Certified Husky
A reflection on bodies, plus funny videos, C.S. Lewis, and suffering.
Among Argentinian families like the one I grew up in, nicknames are so ubiquitous that thirty-five years in I still have relatives in the motherland whose real names I couldn't pick out of a phonebook. In their place are words, typically nouns, usually descriptive, and, in most cases, offensive to any English-speaking reader with a college education. My dad, who is stocky and stands 5-foot-5 on his tippy-toes, bears the nickname Enano (dwarf). My brother is also short, though wilier. When we were little, he'd regularly bounce off the walls, wreaking havoc I was left to pay for as he skirted around my father's belt to safety under the kitchen table or in the farthest corner of the house. This earned him the nickname Piojo (louse). As you know from my first book, my nickname, like my maternal grandfather's, Nono, is Cabezón (big head), self-explanatory.

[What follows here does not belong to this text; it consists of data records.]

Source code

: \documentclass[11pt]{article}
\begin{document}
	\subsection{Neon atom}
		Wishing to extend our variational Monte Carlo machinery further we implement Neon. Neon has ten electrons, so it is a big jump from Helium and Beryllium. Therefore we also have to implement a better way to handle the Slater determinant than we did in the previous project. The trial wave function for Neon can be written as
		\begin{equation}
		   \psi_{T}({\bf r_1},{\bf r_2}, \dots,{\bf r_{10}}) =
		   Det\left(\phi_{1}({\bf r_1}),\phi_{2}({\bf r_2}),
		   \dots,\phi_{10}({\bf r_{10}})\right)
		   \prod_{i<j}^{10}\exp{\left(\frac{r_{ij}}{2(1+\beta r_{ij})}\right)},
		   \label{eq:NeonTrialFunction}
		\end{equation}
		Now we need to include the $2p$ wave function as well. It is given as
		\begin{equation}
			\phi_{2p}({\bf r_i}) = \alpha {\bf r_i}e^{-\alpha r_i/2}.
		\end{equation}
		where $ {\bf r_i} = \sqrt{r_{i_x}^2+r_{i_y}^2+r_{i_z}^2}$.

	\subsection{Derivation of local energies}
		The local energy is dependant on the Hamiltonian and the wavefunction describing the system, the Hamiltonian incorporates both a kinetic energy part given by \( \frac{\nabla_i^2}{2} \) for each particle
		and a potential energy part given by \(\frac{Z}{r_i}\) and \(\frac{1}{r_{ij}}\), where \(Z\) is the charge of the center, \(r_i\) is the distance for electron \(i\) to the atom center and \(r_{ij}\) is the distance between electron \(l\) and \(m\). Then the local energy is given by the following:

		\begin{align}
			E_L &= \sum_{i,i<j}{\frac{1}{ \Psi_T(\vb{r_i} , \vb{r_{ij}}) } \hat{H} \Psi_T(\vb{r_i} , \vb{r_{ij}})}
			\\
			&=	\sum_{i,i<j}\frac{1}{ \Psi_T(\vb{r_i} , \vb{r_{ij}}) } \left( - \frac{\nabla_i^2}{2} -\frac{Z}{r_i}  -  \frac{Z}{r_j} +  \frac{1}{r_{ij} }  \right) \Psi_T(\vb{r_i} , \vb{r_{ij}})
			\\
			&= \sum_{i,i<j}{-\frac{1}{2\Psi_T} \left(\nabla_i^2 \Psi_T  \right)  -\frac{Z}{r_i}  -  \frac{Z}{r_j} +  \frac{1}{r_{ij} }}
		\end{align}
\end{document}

But there are also generic nicknames, not required to make any sense though often heard in streets, soccer stadiums, and across back patios where asados are cooked, cards are dealt, and debates about any subject, from which family member makes the best empanadas to who knows the most about politics and soccer tactics, is had. Light-skinned people are called negrito, thin people are gordos, anyone with almond-shaped eyes or of Asian descent is a chino, and all Indians are hindúes (Hindus), regardless of religion.
I struggle with whether I am offending or should be offended by these nicknames, even as I use them with my own children. Will they understand that when I call them gorditos I mean it as a harmless term of endearment, not as a harsh criticism of their bodies? Should I stop calling the baby chinito when he squints real narrow and smiles as big as heaven? If I don’t, am I offending my Asian friends, despite that mestizos in Argentina—even famous ones like the reigning "sexiest man alive," el Chino Darín, and the boxer who nearly KO'd Mayweather, el Chino Maidana, are referred to this way every second in my parent's homeland?
But I digress. The point of this entry to the Attic Club archive is not my or any Argentinian’s personal use of nicknames. It is my lifelong struggle with my body, as experienced through nicknames.